My fascination for guitar began when I was a child attending kindergarten
in Vienna, where I would admire the skill of my kindergarten teacher
as she played guitar and sang. Possibly, this planted the very first
seed for what was to become a career choice in music and teaching.
A few years later, at the age of 12,
the rock band KISS
irrevocably ushered me into the world of music. This major musical
influence not only chaperoned my adolescence but also left its mark
in my musical work many years later.
I discovered the blues during my time
as an industrial apprentice.
I was 16 years old when I first picked up a guitar.
Influenced primarily by such guitarists
as John Mayall, Eric Clapton, and Mark Knopfler, I played rock &
blues music until one day I watched a video clip featuring the American
guitarist Stanley Jordan performing a jazz piece using the unusual
“tapping”
technique.
Little did I know how deeply this technique would change the way
I played guitar, and it was from this moment on that I became hooked
on jazz music.

Next to the profession I trained in,
I played in bands I founded myself for many years until I finally
left Austria for two years to study music at Berklee
College of Music in Boston.
Captivated by the sound of modern
jazz guitar music, I took private classes with various teachers,
including guitarists Joe Diorio and John Abercrombie.
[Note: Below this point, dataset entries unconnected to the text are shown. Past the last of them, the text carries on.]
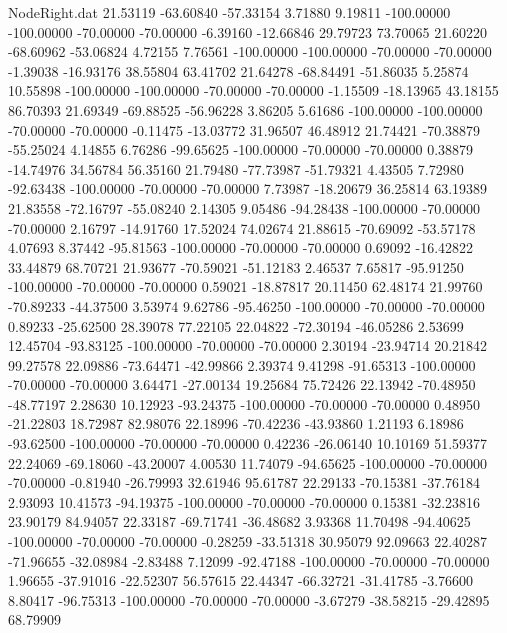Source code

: \begin{filecontents}{NodeRight.dat}
  21.53119  -63.60840  -57.33154     3.71880    9.19811 -100.00000 -100.00000  -70.00000  -70.00000   -6.39160  -12.66846   29.79723   73.70065
  21.60220  -68.60962  -53.06824     4.72155    7.76561 -100.00000 -100.00000  -70.00000  -70.00000   -1.39038  -16.93176   38.55804   63.41702
  21.64278  -68.84491  -51.86035     5.25874   10.55898 -100.00000 -100.00000  -70.00000  -70.00000   -1.15509  -18.13965   43.18155   86.70393
  21.69349  -69.88525  -56.96228     3.86205    5.61686 -100.00000 -100.00000  -70.00000  -70.00000   -0.11475  -13.03772   31.96507   46.48912
  21.74421  -70.38879  -55.25024     4.14855    6.76286  -99.65625 -100.00000  -70.00000  -70.00000    0.38879  -14.74976   34.56784   56.35160
  21.79480  -77.73987  -51.79321     4.43505    7.72980  -92.63438 -100.00000  -70.00000  -70.00000    7.73987  -18.20679   36.25814   63.19389
  21.83558  -72.16797  -55.08240     2.14305    9.05486  -94.28438 -100.00000  -70.00000  -70.00000    2.16797  -14.91760   17.52024   74.02674
  21.88615  -70.69092  -53.57178     4.07693    8.37442  -95.81563 -100.00000  -70.00000  -70.00000    0.69092  -16.42822   33.44879   68.70721
  21.93677  -70.59021  -51.12183     2.46537    7.65817  -95.91250 -100.00000  -70.00000  -70.00000    0.59021  -18.87817   20.11450   62.48174
  21.99760  -70.89233  -44.37500     3.53974    9.62786  -95.46250 -100.00000  -70.00000  -70.00000    0.89233  -25.62500   28.39078   77.22105
  22.04822  -72.30194  -46.05286     2.53699   12.45704  -93.83125 -100.00000  -70.00000  -70.00000    2.30194  -23.94714   20.21842   99.27578
  22.09886  -73.64471  -42.99866     2.39374    9.41298  -91.65313 -100.00000  -70.00000  -70.00000    3.64471  -27.00134   19.25684   75.72426
  22.13942  -70.48950  -48.77197     2.28630   10.12923  -93.24375 -100.00000  -70.00000  -70.00000    0.48950  -21.22803   18.72987   82.98076
  22.18996  -70.42236  -43.93860     1.21193    6.18986  -93.62500 -100.00000  -70.00000  -70.00000    0.42236  -26.06140   10.10169   51.59377
  22.24069  -69.18060  -43.20007     4.00530   11.74079  -94.65625 -100.00000  -70.00000  -70.00000   -0.81940  -26.79993   32.61946   95.61787
  22.29133  -70.15381  -37.76184     2.93093   10.41573  -94.19375 -100.00000  -70.00000  -70.00000    0.15381  -32.23816   23.90179   84.94057
  22.33187  -69.71741  -36.48682     3.93368   11.70498  -94.40625 -100.00000  -70.00000  -70.00000   -0.28259  -33.51318   30.95079   92.09663
  22.40287  -71.96655  -32.08984    -2.83488    7.12099  -92.47188 -100.00000  -70.00000  -70.00000    1.96655  -37.91016  -22.52307   56.57615
  22.44347  -66.32721  -31.41785    -3.76600    8.80417  -96.75313 -100.00000  -70.00000  -70.00000   -3.67279  -38.58215  -29.42895   68.79909

\end{filecontents}
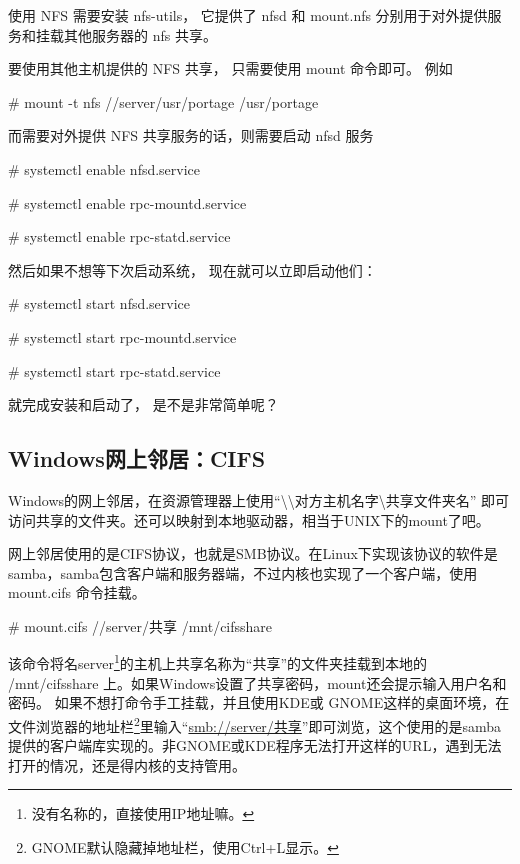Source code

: 使用 NFS 需要安装 nfs-utils， 它提供了 nfsd 和 mount.nfs 分别用于对外提供服务和挂载其他服务器的 nfs 共享。

要使用其他主机提供的 NFS 共享， 只需要使用 mount 命令即可。 例如 

\begin{code}
\# mount -t nfs //server/usr/portage	/usr/portage
\end{code}

而需要对外提供 NFS 共享服务的话，则需要启动 nfsd 服务

\begin{code}
\# systemctl enable nfsd.service

\# systemctl enable rpc-mountd.service

\# systemctl enable rpc-statd.service
\end{code}

然后如果不想等下次启动系统， 现在就可以立即启动他们：

\begin{code}
\# systemctl start nfsd.service

\# systemctl start rpc-mountd.service

\# systemctl start rpc-statd.service
\end{code}

就完成安装和启动了， 是不是非常简单呢？

\subsection{Windows网上邻居：CIFS}\label{sec:fscifs}

Windows的网上邻居，在资源管理器上使用``\textbackslash{}\textbackslash{}对方主机名字\textbackslash{}共享文件夹名'' 即可访问共享的文件夹。还可以映射到本地驱动器，相当于UNIX下的mount了吧。

网上邻居使用的是CIFS协议，也就是SMB协议。在Linux下实现该协议的软件是samba，samba包含客户端和服务器端，不过内核也实现了一个客户端，使用 mount.cifs 命令挂载。

\begin{code}
\# mount.cifs //server/共享	 /mnt/cifsshare
\end{code}

该命令将名server\footnote{没有名称的，直接使用IP地址嘛。}的主机上共享名称为“共享”的文件夹挂载到本地的 /mnt/cifsshare 上。如果Windows设置了共享密码，mount还会提示输入用户名和密码。
如果不想打命令手工挂载，并且使用KDE或 GNOME这样的桌面环境，在文件浏览器的地址栏\footnote{GNOME默认隐藏掉地址栏，使用Ctrl+L显示。}里输入``\url{smb://server/共享}''即可浏览，这个使用的是samba提供的客户端库实现的。非GNOME或KDE程序无法打开这样的URL，遇到无法打开的情况，还是得内核的支持管用。

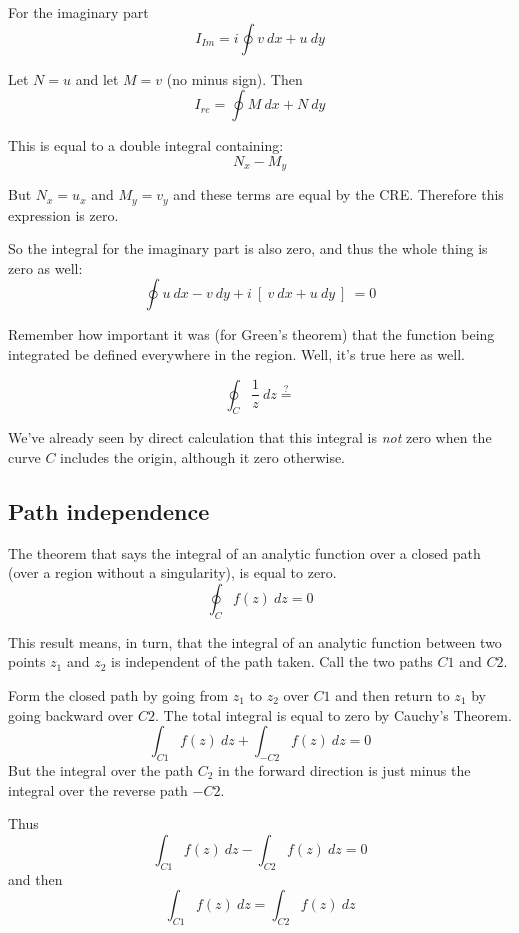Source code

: \documentclass[11pt, oneside]{article}
\begin{document}
For the imaginary part 
\[ I_{Im} = i \oint v \ dx + u \ dy \]

Let $N = u$ and let $M = v$ (no minus sign).  Then
\[ I_{re} = \oint M \ dx + N \ dy \]

This is equal to a double integral containing:
\[ N_x - M_y \]

But $N_x = u_x$ and $M_y = v_y$ and these terms are equal by the CRE.  Therefore this expression is zero.

So the integral for the imaginary part is also zero, and thus the whole thing is zero as well:
\[ \oint u \ dx - v \ dy + i \ [ \  v \ dx + u \ dy \ ] \ = 0 \]

Remember how important it was (for Green's theorem) that the function being integrated be defined everywhere in the region.  Well, it's true here as well.

\[ \oint_C \frac{1}{z} \ dz \stackrel{?}{=}  \]

We've already seen by direct calculation that this integral is \emph{not} zero when the curve $C$ includes the origin, although it zero otherwise.

\subsection*{Path independence}
The theorem that says the integral of an analytic function over a closed path (over a region without a singularity), is equal to zero.
\[ \oint_C f(z) \ dz = 0 \]

This result means, in turn, that the integral of an analytic function between two points $z_1$ and $z_2$ is independent of the path taken.  Call the two paths $C1$ and $C2$.  

Form the closed path by going from $z_1$ to $z_2$ over $C1$ and then return to $z_1$ by going backward over $C2$.  The total integral is equal to zero by Cauchy's Theorem.
\[ \int_{C1} f(z) \ dz + \int_{-C2} f(z) \ dz = 0 \]
But the integral over the path $C_2$ in the forward direction is just minus the integral over the reverse path $-C2$.

Thus
\[ \int_{C1} f(z) \ dz - \int_{C2} f(z) \ dz = 0 \]
and then
\[ \int_{C1} f(z) \ dz = \int_{C2} f(z) \ dz \]
\end{document}
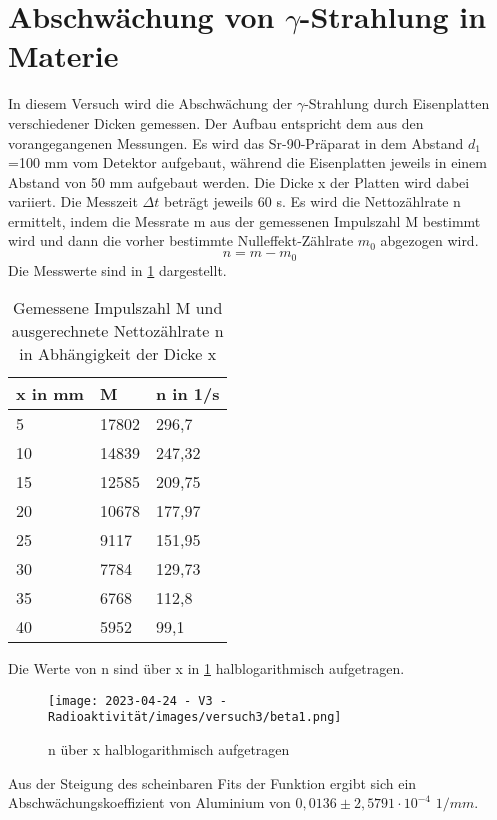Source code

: \documentclass[../protokoll.tex]{subfiles}
\begin{document}
\section{Abschwächung von \texorpdfstring{$\gamma$}{Gamma}-Strahlung in Materie}\label{sec:Abschwächung Gamma-Strahlung}
In diesem Versuch wird die Abschwächung der $\gamma$-Strahlung durch Eisenplatten verschiedener Dicken gemessen. Der Aufbau entspricht dem aus den vorangegangenen Messungen. Es wird das Sr-90-Präparat in dem Abstand $d_1$=100 mm vom Detektor aufgebaut, während die Eisenplatten jeweils in einem Abstand von 50 mm aufgebaut werden. Die Dicke x der Platten wird dabei variiert. Die Messzeit $\Delta t$ beträgt jeweils 60 s. Es wird die Nettozählrate n ermittelt, indem die Messrate m aus der gemessenen Impulszahl M bestimmt wird und dann die vorher bestimmte Nulleffekt-Zählrate $m_0$ abgezogen wird.
\begin{equation}
        n=m-m_0
\end{equation}
Die Messwerte sind in \ref{tab3} dargestellt.
\begin{table}[h]
\centering
\begin{tabular}{|l|l|l|}
\hline
x in mm & M     & n in 1/s \\ \hline
5       & 17802 & 296,7    \\ \hline
10      & 14839 & 247,32   \\ \hline
15      & 12585 & 209,75   \\ \hline
20      & 10678 & 177,97   \\ \hline
25      & 9117  & 151,95   \\ \hline
30      & 7784  & 129,73   \\ \hline
35      & 6768  & 112,8    \\ \hline
40      & 5952  & 99,1     \\ \hline
\end{tabular}
\caption{Gemessene Impulszahl M und ausgerechnete Nettozählrate n in Abhängigkeit der Dicke x}
\label{tab3}
\end{table}
Die Werte von n sind über x in \ref{beta1} halblogarithmisch aufgetragen.
\begin{figure}
    \centering
    \texttt{[image: 2023-04-24 - V3 - Radioaktivität/images/versuch3/beta1.png]}
    \caption{n über x halblogarithmisch aufgetragen}
    \label{beta1}
\end{figure}
Aus der Steigung des scheinbaren Fits der Funktion ergibt sich ein Abschwächungskoeffizient von Aluminium von $0,0136 \pm 2,5791 \cdot 10^{-4}$ $1/mm$.
\end{document}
Upon my return
to Vienna, I graduated from the University
of Music and Arts in Graz where I majored in jazz
guitar.
During
jam sessions in various Viennese clubs, I developed an affinity
for Brazil and had the pleasure of being invited
to play concerts in Fortaleza, Brazil, two summers long. During
this time, Ernst Ritsch, who studied guitar with me, founded the
Vienna Music Institute, a pop/jazz academy of music, where I have
been teaching since Spring 2000, in addition to my teaching at the
Association of Music in the Upper Waldviertel.
The Millennium brought a turning point
in my career as an artist. I launched the pop/jazz project “Camena”,
featuring me on guitar and for which I authored both the music and
lyrics.
Together, my duo partner Anne-Maria Höller and I published
the first album Camena “servant
of my soul” (2001). This
was then followed by a series of concerts, first in a duo formation
with just the two of us and finally in a trio which included the
percussionist Farid Al-Shami.
Aside from the live performances with
Camena, I found myself breaking new musical ground elsewhere: As
a consequence, I was booked for the contemporary
theater/opera productions “The Little Match
Girl” (2003), “The Threepenny Opera” (2004), “The
Seven Deadly Sins” (2005) and “The Knot Garden”
(2005) featuring as guitar and banjo player.
Influenced by the world of theatre,
new songs were born, resulting in the release of the second
album “camena to the fallen” (2005).
This time I invited a select crew of guest musicians and vocalists,
including New York jazz singer, Dean
Bowman, Broadway Musical singer, Drew
Sarich, the Viennese bass player, Volker
Wadauer and
the Swiss avant-garde cellist, Clementine Gasser
to participate in the album’s
production.
Aside from Dean
Bowman, the line-up for the live concerts that follow
(including Stadtfest Wien, Ö1 Bühne am Donauinselfest,
Porgy & Bess, Joe Zawinul’s Birdland, etc.), feature such
performers as jazz/soul vocalist Patrizia
Ferrara and English rock/musical singer Rob
Fowler.
As part of a professional continuing education I postgraduated in summer 2013 following a three-year PhD - doctorate study at the Institute for Jazz Research at the Art University Graz/Austria.
My thesis explores austrian jazz guitarist Karl Ratzer´s characteristic musical content or qualitative musical features and individual method of learning and playing.